- _Task prompt_:
A single number is the answer here: how many lines below include "https"?

------ Task input ------

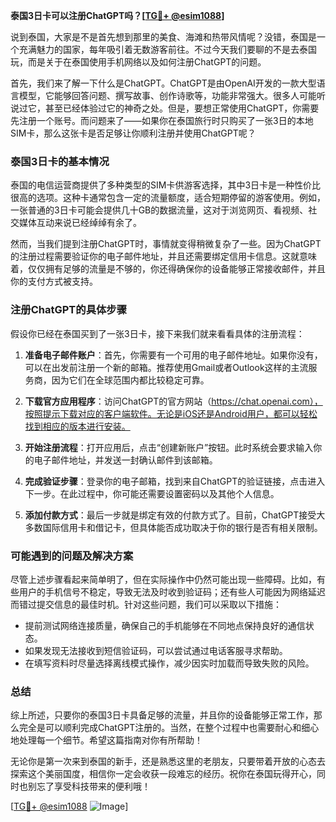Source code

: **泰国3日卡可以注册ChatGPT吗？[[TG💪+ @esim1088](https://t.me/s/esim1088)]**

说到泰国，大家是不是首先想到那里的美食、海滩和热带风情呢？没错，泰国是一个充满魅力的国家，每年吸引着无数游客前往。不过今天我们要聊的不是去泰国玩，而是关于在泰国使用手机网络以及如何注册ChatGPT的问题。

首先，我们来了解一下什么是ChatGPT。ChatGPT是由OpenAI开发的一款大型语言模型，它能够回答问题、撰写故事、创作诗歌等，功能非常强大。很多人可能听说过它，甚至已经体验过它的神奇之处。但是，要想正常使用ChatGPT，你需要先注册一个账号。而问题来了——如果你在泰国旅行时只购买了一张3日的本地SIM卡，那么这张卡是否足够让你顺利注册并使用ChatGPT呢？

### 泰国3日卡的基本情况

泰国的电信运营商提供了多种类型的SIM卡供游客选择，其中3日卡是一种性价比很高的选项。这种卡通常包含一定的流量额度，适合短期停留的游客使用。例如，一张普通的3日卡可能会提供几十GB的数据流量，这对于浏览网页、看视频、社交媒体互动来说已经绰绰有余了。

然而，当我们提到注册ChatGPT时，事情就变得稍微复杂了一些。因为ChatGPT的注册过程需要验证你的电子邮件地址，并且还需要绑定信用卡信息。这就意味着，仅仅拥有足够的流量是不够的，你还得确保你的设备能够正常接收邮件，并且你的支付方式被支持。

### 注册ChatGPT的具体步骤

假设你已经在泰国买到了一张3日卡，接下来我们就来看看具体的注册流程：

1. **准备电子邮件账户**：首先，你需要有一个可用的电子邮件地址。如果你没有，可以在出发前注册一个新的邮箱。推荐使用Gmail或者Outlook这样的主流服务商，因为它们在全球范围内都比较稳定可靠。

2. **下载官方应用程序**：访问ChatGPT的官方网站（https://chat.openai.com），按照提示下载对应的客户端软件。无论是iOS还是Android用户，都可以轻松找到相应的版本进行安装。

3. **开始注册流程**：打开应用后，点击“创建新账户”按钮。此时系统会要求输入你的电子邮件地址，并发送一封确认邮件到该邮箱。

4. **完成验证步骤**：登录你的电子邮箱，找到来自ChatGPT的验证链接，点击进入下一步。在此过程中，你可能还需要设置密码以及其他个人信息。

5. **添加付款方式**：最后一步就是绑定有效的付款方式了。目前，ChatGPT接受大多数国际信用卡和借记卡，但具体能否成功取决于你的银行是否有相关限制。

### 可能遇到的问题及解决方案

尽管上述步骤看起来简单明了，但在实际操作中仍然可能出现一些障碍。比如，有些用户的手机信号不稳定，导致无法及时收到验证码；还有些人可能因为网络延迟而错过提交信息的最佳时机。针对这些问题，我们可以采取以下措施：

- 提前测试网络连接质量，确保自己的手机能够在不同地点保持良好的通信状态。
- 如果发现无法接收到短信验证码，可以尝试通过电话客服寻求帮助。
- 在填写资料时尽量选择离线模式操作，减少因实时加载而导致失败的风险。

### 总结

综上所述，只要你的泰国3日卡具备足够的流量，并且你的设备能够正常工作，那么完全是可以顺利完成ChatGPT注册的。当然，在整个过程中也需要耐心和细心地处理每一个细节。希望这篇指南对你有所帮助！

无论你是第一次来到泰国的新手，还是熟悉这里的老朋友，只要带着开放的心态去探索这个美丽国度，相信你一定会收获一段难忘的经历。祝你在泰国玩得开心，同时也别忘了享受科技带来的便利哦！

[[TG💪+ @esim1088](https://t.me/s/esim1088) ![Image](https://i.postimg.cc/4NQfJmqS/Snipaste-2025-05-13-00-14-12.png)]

------

- _Answer for this exercise_:
3